Claire entrelazó los dedos con los de Danny y los movió rítmicamente sobre la mesa, un golpeteo suave, un contrapunto de la música chillona que llenaba la sala. Llegaron las copas. Claire pagó a la camarera negra con un billete de cinco y movió la mano para rechazar el cambio. La muchacha se fue. Danny bebió un sorbo de burbon, era barato y le quemaba las entrañas. Claire le estrujó la mano, la apretó a su vez, agradeciendo que la música estridente les impidiera hablar. Escudriñando la muchedumbre, intuyó que era imposible que «él» estuviera allí. Ahora sabía que la policía lo tenía fichado como ladrón de coches en el distrito negro y evitaría South Central como la peste.

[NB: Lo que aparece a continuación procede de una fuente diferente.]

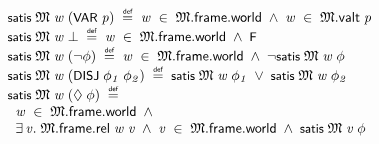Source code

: \documentclass[letterpaper]{article}
\renewcommand{\HOLConst}[1]{{\textsf{\upshape\small #1}}}
\newenvironment{holmath}{\begin{displaymath}\begin{array}{l}}{\end{array}\end{displaymath}\ignorespacesafterend}
\begin{document}
\begin{holmath}
  \HOLConst{satis}\;\HOLFreeVar{\ensuremath{\mathfrak{M}}}\;\HOLFreeVar{w}\;(\HOLConst{VAR}\;\HOLFreeVar{p})\;\HOLSymConst{\HOLTokenDefEquality{}}\;\HOLFreeVar{w}\;\HOLSymConst{\HOLTokenIn{}}\;\HOLFreeVar{\ensuremath{\mathfrak{M}}}.\HOLFieldName{frame}.\HOLFieldName{world}\;\HOLSymConst{\HOLTokenConj{}}\;\HOLFreeVar{w}\;\HOLSymConst{\HOLTokenIn{}}\;\HOLFreeVar{\ensuremath{\mathfrak{M}}}.\HOLFieldName{valt}\;\HOLFreeVar{p}\\
\HOLConst{satis}\;\HOLFreeVar{\ensuremath{\mathfrak{M}}}\;\HOLFreeVar{w}\;\HOLSymConst{\ensuremath{\bot}}\;\HOLSymConst{\HOLTokenDefEquality{}}\;\HOLFreeVar{w}\;\HOLSymConst{\HOLTokenIn{}}\;\HOLFreeVar{\ensuremath{\mathfrak{M}}}.\HOLFieldName{frame}.\HOLFieldName{world}\;\HOLSymConst{\HOLTokenConj{}}\;\HOLConst{F}\\
\HOLConst{satis}\;\HOLFreeVar{\ensuremath{\mathfrak{M}}}\;\HOLFreeVar{w}\;(\HOLSymConst{\HOLTokenNeg{}}\HOLFreeVar{\ensuremath{\phi}})\;\HOLSymConst{\HOLTokenDefEquality{}}\;\HOLFreeVar{w}\;\HOLSymConst{\HOLTokenIn{}}\;\HOLFreeVar{\ensuremath{\mathfrak{M}}}.\HOLFieldName{frame}.\HOLFieldName{world}\;\HOLSymConst{\HOLTokenConj{}}\;\HOLSymConst{\HOLTokenNeg{}}\HOLConst{satis}\;\HOLFreeVar{\ensuremath{\mathfrak{M}}}\;\HOLFreeVar{w}\;\HOLFreeVar{\ensuremath{\phi}}\\
\HOLConst{satis}\;\HOLFreeVar{\ensuremath{\mathfrak{M}}}\;\HOLFreeVar{w}\;(\HOLConst{DISJ}\;\HOLFreeVar{\ensuremath{\phi\sb{1}}}\;\HOLFreeVar{\ensuremath{\phi\sb{2}}})\;\HOLSymConst{\HOLTokenDefEquality{}}\;\HOLConst{satis}\;\HOLFreeVar{\ensuremath{\mathfrak{M}}}\;\HOLFreeVar{w}\;\HOLFreeVar{\ensuremath{\phi\sb{1}}}\;\HOLSymConst{\HOLTokenDisj{}}\;\HOLConst{satis}\;\HOLFreeVar{\ensuremath{\mathfrak{M}}}\;\HOLFreeVar{w}\;\HOLFreeVar{\ensuremath{\phi\sb{2}}}\\
\HOLConst{satis}\;\HOLFreeVar{\ensuremath{\mathfrak{M}}}\;\HOLFreeVar{w}\;(\HOLSymConst{\ensuremath{\Diamond}}\;\HOLFreeVar{\ensuremath{\phi}})\;\HOLSymConst{\HOLTokenDefEquality{}}\\
\;\;\HOLFreeVar{w}\;\HOLSymConst{\HOLTokenIn{}}\;\HOLFreeVar{\ensuremath{\mathfrak{M}}}.\HOLFieldName{frame}.\HOLFieldName{world}\;\HOLSymConst{\HOLTokenConj{}}\\
\;\;\HOLSymConst{\HOLTokenExists{}}\HOLBoundVar{v}.\;\HOLFreeVar{\ensuremath{\mathfrak{M}}}.\HOLFieldName{frame}.\HOLFieldName{rel}\;\HOLFreeVar{w}\;\HOLBoundVar{v}\;\HOLSymConst{\HOLTokenConj{}}\;\HOLBoundVar{v}\;\HOLSymConst{\HOLTokenIn{}}\;\HOLFreeVar{\ensuremath{\mathfrak{M}}}.\HOLFieldName{frame}.\HOLFieldName{world}\;\HOLSymConst{\HOLTokenConj{}}\;\HOLConst{satis}\;\HOLFreeVar{\ensuremath{\mathfrak{M}}}\;\HOLBoundVar{v}\;\HOLFreeVar{\ensuremath{\phi}}
\end{holmath}
\end{document}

Pero el lugar parecía acogedor, seguro y oscuro. Danny cerró los os y prestó atención a la música, mientras Claire aún marcaba el ritmo con la mano. El ritmo del conjunto era complejo: la batería le disparaba una melodía al saxo, el saxo la despedazaba en digresiones, volviendo a acordes cada vez más simples, luego al tema principal, luego la trompeta y el bajo echaban a volar, enloqueciendo con notas cada vez más complejas. Las transiciones resultaban hipnóticas; la mitad de los acordes eran feos y extraños, y le hacían desear el regreso de los temas simples y bonitos. Danny escuchó, ignorando la bebida, tratando de seguir la música y predecir adónde iba. Creía haber captado la sincronización cuando un crescendo surgió de ninguna parte, los músicos dejaron de tocar, el aplauso estalló como un trueno y se encendieron unas luces brillantes.